Gece
Annem ve babamla serin havaya çıkıp Ateş'in evine doğru yürürken aralarına girip kollarımı ikisine de sardım. Onlar da gülümseyerek bana karşılık verdiler. Yolun karşısındaki evin bahçesine ulaştığımızda bizimkilerin kollarından sıyrılıp heyecanla zıplayan Nova'nın yanına ilerledim ve ıslak tüylerini karıştırdım.

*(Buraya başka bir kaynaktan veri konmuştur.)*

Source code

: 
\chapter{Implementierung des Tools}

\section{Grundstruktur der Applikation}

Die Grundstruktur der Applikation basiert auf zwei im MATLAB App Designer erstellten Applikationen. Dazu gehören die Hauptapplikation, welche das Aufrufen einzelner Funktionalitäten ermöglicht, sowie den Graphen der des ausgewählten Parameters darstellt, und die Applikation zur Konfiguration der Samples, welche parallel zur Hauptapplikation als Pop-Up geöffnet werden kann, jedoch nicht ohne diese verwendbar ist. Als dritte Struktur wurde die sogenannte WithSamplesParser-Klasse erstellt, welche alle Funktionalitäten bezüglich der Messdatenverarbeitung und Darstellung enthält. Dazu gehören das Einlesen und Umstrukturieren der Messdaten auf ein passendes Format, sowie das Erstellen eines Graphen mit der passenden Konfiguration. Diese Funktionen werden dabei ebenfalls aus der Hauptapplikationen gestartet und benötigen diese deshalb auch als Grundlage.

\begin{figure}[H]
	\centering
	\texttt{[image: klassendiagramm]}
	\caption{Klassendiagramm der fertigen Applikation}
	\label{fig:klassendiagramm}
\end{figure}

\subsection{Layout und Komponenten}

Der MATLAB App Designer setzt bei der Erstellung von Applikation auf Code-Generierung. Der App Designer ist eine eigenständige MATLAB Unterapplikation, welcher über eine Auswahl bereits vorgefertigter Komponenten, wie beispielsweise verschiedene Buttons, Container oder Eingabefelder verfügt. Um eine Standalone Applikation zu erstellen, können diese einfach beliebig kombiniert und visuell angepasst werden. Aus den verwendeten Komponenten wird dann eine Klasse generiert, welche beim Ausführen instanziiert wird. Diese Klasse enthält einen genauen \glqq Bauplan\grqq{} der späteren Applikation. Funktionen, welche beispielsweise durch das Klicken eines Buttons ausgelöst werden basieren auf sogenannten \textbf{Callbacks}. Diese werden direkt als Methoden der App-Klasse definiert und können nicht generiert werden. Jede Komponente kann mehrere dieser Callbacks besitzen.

"Yeniden ateşinin yükselmesini istiyorsan bildiğim başka yöntemler var." Kalp ritmimi bozan boğuk ama muzip sesiyle yavaşça doğruldum.
"Ah, benim de bildiğim yöntemler var" derken ona göz kırpıp yanından geçtim ve eve doğru yürüdüm.
Arkamdan "Senin bildiğin yöntem falan yok Gece" diye söylendiğini duyuyordum ve "Değil mi?" dediğinde gülmemek için kendimi zor tutarak içeri girdim. Kıvranmaya devam etmesi çok hoşuma gitmişti ve bir süre daha huzursuzluğunun devam etmesine izin verdim.
Ailelerimizin oturup koyu bir sohbete başladığı salona girdim ve boş bulduğum bir yere yerleştim. Çok geçmeden Ateş, telaşla yanıma geldi.
"Gece, bilmiyorsun değil mi? Sadece beni kızdırmak için söylüyorsun. Bak tamam gelgitlerim oldu sen de benden intikam almak istiyorsun ama bu sence de biraz fazla olmadı mı?" diye fısıldadı.
Hala gülmemek için kendimi zor tutuyordum ama Ateş'i kıvrandırmaya devam etmekten de kendimi alamadım.
"Ben yetişkin bir kadınım Ateş. Senin kadar benim de tecrübelerimin olması mümkün değil mi?"
"Gece!" Farkında olmadan sesini yükselttiğinde salondaki uğultu da kesildi ve içerideki herkesin bakışları bize döndü.
Bahar Teyze, "Ateş, ne oluyor oğlum?" diye sorunca daha fazla içimde tutamadığım kahkahayı koyverdim.
Ateş, ters bakışlarını üzerimde tutarak dişlerinin arasından "Bir şey yok" diye tısladı. "Biz Gece'yle yukarı çıkıyoruz" diyerek beni arkasında sürükledi ve odasına girdiğimiz anda kapıyı kapatıp sırtımı kapının arkasına yasladı.
Gülüşüm dudaklarımda yavaş yavaş solarken neredeyse alev çıkacak gözleriyle beni inceledi.
"Beni öldürmeye mi çalışıyorsun?" diye fısıldadı. "Bak sana yalvarıyorum akıl sağlığım için şaka yaptığını söyle. Seni tanıyorum, gülüşünden anlıyorum ama ağzından çıkacak sözlere de ihtiyacım var."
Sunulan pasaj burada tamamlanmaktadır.